Exercise brief: Search the data for the word "over". Reproduce every line where it is found.
═════ Information supplied
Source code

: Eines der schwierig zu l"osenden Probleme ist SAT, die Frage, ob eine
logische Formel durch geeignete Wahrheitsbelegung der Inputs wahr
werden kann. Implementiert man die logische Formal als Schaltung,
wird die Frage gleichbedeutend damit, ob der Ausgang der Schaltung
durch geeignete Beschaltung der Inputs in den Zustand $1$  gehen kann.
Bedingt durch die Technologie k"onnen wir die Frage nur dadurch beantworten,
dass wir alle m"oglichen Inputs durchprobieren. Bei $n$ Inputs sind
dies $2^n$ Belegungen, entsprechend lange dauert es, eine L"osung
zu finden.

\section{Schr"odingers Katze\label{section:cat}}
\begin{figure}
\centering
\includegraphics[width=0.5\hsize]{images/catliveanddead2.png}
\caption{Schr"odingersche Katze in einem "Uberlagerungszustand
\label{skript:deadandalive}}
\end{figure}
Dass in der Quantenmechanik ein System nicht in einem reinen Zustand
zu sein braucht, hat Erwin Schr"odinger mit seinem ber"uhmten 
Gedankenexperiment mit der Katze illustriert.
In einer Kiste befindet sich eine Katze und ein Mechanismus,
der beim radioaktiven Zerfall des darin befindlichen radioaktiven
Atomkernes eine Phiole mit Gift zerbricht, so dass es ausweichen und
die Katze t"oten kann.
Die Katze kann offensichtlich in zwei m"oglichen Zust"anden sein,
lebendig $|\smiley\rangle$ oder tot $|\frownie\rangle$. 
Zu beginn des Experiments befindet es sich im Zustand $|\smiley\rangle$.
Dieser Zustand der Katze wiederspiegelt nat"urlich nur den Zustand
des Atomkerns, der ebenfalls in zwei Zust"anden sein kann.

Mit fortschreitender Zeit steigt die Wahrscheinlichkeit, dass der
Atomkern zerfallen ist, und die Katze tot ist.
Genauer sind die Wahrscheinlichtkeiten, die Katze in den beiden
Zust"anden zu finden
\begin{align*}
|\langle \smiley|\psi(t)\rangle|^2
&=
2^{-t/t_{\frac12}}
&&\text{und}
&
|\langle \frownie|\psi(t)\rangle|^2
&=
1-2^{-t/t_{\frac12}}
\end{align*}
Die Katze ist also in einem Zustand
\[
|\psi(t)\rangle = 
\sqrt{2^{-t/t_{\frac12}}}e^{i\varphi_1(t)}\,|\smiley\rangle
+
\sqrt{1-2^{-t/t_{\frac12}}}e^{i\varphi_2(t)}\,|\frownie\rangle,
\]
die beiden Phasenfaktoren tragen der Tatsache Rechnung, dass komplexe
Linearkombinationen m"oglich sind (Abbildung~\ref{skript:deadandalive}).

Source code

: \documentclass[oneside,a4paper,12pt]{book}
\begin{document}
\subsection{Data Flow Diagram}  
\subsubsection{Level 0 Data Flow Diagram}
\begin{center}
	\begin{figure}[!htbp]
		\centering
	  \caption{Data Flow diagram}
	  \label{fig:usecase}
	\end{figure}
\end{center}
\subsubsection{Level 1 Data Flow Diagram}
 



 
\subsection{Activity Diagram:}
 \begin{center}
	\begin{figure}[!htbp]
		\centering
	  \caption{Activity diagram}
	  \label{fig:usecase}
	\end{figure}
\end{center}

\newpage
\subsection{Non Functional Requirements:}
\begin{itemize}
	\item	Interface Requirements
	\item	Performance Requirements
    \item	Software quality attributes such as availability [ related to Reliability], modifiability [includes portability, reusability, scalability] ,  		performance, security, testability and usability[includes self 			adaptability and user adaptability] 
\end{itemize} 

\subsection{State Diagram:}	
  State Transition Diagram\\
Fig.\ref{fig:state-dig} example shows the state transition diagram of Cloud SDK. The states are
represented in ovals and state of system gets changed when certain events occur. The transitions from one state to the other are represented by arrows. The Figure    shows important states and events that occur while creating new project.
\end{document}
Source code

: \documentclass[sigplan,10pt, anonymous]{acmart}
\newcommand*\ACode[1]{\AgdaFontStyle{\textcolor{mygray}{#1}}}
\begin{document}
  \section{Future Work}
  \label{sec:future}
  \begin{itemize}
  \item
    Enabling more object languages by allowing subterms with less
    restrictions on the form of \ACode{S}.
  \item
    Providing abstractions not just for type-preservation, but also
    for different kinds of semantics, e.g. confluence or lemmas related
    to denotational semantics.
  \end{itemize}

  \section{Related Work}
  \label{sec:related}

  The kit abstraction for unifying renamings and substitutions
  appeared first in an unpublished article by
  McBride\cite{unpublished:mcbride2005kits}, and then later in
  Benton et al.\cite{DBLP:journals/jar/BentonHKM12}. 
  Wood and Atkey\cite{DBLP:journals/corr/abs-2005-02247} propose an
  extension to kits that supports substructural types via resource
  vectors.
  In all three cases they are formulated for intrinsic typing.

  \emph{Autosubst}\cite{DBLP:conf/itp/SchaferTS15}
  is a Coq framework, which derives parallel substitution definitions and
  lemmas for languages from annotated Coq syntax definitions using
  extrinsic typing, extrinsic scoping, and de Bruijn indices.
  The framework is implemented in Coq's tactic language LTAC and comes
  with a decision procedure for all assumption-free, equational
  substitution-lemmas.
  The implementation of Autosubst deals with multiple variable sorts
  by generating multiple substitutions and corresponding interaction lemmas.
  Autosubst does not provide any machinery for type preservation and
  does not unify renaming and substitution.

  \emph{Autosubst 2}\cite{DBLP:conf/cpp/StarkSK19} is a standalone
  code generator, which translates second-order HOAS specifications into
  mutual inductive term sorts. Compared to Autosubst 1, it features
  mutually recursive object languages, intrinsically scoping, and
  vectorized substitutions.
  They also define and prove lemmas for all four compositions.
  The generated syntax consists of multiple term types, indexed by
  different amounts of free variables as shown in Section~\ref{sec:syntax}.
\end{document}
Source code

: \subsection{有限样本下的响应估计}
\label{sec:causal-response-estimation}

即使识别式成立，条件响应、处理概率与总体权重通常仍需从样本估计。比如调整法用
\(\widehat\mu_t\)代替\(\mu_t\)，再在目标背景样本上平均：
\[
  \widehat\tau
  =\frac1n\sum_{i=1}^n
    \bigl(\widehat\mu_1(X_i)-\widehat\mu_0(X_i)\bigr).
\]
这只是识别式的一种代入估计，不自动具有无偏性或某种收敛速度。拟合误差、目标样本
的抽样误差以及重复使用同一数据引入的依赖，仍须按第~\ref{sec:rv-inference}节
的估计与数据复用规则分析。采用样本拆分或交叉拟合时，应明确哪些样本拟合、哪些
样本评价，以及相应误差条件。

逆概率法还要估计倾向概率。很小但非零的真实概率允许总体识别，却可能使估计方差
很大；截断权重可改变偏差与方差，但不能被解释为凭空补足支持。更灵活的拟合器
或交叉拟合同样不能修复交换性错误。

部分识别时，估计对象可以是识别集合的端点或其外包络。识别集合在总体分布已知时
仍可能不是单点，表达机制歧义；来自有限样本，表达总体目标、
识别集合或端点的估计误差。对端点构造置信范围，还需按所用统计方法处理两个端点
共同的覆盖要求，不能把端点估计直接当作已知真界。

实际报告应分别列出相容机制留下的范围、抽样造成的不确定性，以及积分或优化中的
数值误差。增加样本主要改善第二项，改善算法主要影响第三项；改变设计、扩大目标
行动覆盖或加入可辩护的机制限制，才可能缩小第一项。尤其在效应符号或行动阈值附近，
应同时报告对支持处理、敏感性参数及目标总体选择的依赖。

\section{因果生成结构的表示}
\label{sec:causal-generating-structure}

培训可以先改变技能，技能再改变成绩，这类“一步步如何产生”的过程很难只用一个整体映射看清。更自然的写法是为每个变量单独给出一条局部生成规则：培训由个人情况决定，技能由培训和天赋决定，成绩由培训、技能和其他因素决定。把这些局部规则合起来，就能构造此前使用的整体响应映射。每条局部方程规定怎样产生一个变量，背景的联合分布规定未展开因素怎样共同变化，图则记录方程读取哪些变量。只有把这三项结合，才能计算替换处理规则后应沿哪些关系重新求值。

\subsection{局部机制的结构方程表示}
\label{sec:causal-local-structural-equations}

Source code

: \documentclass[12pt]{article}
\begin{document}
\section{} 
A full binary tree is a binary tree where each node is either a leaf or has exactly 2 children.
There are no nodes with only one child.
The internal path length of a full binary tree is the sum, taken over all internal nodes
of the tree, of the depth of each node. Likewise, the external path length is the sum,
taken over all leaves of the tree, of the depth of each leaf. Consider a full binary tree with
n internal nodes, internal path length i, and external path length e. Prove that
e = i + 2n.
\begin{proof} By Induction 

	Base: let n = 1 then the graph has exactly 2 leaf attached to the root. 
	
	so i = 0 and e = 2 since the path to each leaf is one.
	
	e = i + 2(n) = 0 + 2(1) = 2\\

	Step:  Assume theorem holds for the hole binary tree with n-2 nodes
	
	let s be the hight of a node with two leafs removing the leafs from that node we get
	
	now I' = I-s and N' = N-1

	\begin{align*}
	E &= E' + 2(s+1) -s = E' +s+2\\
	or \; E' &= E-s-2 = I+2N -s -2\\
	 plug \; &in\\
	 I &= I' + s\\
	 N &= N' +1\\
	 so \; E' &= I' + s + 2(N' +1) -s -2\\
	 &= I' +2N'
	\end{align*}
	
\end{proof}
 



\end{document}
══════════
Result for this task:
The internal path length of a full binary tree is the sum, taken over all internal nodes
taken over all leaves of the tree, of the depth of each leaf. Consider a full binary tree with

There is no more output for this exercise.